Turns out people don't know what g looks like

Comments

  • Chris Lozos
    Chris Lozos Posts: 1,458
    Makes perfect sense to me.  Perhaps if they were asked to "draw" this g instead of write it, they have changed the outcome,
  • Interesting. I'd like to see that study continued by showing participants four words each with a different g variation. I'd be curious if the detection rate increases.

    Also, it shows how far removed from handwriting the looped g is to the writers of this day and age.
  • Mark Simonson
    Mark Simonson Posts: 1,734
    Normal people don't look at letters or think much about their shapes, as long as they can read it. I think in the case of the two-story g, the presence of the double bowl is the important part for recognizing it, the other details don't really matter. I know of at least one typeface where it consists only of the two bowls (I don't recall its name) and it works.
  • Some typefaces vary the topology of /g rather liberally, and there's pretty much a continuum of shapes between the mono- and binocular paradigms. The Koch /g and Lato's italic /g come to mind.

    As for «just two bowls», Quinoa's variants come close:


  • Kent Lew
    Kent Lew Posts: 937
    I wonder whether if you showed a group of people four cropped photos of noses only and asked them to pick out the one that belonged to their best friend, you might get similar results.

    And I wonder whether they’d do any better if they’d been taught how to sculpt portraits of their friends out of clay when they were growing up.
  • Ori Ben-Dor
    Ori Ben-Dor Posts: 386
    I haven't noticed Lato italic's /g before. Its ear faces the right direction, but the loop is  mirrored. Interesting. Personally I don't like it, but it doesn't look completely wrong, probably because it's not far from a single story g.
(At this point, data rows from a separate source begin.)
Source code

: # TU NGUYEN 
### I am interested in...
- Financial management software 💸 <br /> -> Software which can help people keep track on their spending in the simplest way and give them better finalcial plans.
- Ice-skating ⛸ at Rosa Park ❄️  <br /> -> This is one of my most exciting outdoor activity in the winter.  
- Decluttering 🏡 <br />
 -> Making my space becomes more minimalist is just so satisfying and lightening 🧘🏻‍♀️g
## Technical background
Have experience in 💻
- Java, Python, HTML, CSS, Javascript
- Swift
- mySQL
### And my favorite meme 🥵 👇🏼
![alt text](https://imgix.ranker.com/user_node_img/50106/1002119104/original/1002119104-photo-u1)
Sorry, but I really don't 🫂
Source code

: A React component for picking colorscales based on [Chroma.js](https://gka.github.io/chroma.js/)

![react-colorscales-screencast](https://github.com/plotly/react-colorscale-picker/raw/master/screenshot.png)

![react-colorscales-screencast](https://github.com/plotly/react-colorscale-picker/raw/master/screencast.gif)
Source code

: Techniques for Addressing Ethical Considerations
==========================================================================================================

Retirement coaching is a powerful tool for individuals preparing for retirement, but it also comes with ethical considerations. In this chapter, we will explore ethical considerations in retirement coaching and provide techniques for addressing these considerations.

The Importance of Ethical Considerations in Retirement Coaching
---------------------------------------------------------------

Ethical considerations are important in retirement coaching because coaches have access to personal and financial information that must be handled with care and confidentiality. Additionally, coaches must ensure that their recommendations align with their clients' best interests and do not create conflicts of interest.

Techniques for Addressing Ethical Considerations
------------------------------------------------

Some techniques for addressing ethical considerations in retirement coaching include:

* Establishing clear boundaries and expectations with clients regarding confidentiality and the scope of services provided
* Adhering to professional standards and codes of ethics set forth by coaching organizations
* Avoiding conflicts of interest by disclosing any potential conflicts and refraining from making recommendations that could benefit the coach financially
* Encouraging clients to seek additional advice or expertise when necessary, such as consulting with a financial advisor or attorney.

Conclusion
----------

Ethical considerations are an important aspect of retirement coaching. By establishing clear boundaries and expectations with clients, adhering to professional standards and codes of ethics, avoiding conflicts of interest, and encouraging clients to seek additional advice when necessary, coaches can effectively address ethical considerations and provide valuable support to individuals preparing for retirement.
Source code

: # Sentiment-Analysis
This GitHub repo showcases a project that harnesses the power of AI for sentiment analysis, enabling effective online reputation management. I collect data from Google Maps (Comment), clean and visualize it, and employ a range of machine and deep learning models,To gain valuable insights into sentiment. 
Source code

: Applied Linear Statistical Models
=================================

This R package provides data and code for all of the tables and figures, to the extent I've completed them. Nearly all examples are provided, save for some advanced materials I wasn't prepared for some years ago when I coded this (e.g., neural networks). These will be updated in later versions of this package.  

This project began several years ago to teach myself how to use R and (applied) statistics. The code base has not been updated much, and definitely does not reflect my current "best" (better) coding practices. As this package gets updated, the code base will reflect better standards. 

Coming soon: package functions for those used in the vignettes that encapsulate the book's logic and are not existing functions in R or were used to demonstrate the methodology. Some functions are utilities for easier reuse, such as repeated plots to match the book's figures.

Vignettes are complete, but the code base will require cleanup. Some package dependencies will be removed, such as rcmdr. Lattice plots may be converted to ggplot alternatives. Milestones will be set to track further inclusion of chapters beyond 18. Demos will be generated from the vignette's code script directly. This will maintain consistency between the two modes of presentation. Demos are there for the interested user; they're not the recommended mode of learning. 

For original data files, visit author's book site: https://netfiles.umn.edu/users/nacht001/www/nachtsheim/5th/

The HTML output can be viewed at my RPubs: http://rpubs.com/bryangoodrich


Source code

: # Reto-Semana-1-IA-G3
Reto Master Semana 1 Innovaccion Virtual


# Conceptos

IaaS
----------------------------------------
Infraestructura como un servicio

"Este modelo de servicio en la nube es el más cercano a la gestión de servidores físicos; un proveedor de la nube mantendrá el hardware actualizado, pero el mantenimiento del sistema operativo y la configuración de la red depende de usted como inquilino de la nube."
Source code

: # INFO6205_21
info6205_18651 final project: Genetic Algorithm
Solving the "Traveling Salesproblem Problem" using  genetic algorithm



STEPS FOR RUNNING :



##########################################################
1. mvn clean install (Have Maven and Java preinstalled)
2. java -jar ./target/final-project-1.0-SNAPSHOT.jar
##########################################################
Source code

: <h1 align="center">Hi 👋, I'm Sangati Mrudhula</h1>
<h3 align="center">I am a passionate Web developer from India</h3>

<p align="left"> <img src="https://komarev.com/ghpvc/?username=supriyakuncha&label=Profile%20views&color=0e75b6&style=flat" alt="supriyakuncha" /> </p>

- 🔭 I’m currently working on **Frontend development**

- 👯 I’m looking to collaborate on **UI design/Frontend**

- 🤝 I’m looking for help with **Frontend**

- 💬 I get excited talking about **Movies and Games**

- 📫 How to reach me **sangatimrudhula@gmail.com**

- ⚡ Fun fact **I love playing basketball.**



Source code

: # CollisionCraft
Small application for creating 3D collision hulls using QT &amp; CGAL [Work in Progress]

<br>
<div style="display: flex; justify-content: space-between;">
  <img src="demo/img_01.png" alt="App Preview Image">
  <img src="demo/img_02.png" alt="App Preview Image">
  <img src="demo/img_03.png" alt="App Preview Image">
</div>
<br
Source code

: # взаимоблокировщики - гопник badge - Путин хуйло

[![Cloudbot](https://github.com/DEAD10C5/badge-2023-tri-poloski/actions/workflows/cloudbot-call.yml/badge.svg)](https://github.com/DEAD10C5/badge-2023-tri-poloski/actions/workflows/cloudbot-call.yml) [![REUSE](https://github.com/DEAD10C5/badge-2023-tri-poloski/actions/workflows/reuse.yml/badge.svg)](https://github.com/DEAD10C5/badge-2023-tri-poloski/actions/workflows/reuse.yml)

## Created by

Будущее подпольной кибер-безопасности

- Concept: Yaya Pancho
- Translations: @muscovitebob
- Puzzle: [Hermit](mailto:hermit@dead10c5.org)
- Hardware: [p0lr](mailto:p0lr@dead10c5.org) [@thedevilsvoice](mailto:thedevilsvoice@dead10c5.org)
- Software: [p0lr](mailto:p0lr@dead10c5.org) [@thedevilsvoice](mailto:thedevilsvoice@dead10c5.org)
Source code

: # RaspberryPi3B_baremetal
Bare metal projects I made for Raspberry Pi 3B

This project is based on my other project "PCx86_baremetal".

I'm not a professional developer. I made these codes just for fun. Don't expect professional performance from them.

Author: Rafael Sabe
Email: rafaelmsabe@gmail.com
    It's also worth mentioning Benguiat's /g, which reconstructs the single story g from non-standard strokes.
  • The same effect can be observed when you ask people to draw well-known logos from memory: https://www.signs.com/branded-in-memory/
  • John Hudson
    John Hudson Posts: 3,186
    Or common objects such as bicycles.
  • Or common objects such as bicycles.
    Indeed. Though some of these look pretty cool. https://www.wired.com/2016/04/can-draw-bikes-memory-definitely-cant/

    With regards to the g, I wonder how odd g's influence legibility. 
  • Craig Eliason
    Craig Eliason Posts: 1,436
  • Kent Lew
    Kent Lew Posts: 937
    Wow, Craig, that vintage sure has some legs. ;-)
  • Stephen Coles
    Stephen Coles Posts: 1,007
    I know of at least one typeface where it consists only of the two bowls (I don't recall its name) and it works.
    Maybe you’re thinking of Ladislav?
  • Chris Lozos
    Chris Lozos Posts: 1,458
    Here is my Dez Petranian:
  • Mark Simonson
    Mark Simonson Posts: 1,734
    edited April 2018
    I think it was Vero:


    Not exactly a classic. Don't think I've ever seen it anywhere but in a type catalog. I suspect there may have been many more weights and styles. (And look: Tall instead of Condensed!)
  • AbiRasheed
    AbiRasheed Posts: 238
    @Craig Eliason Sorry man but holy smokes that g looks horrible specially for that sort of raised UV printing. 
  • Nick Shinn
    Nick Shinn Posts: 2,207
    Teaching type design to graphic design students, in University, I found that many of them instinctively placed the crossbar of /f low, as in Antique Olive.
  • Nick Shinn
    Nick Shinn Posts: 2,207
    edited April 2018
    Always impressed with Poor Richard’s /g (and other characters!)
  • It wasn’t until trying to design a /k that I realised I had *absolutely no idea* how they worked.
  • Adam Jagosz
    Adam Jagosz Posts: 689
    I wouldn't say Lato's g is flipped, the stroke connecting the bowls is curved the same direction as in regular g's. I'd say it was rather translated to the right by a decent distance.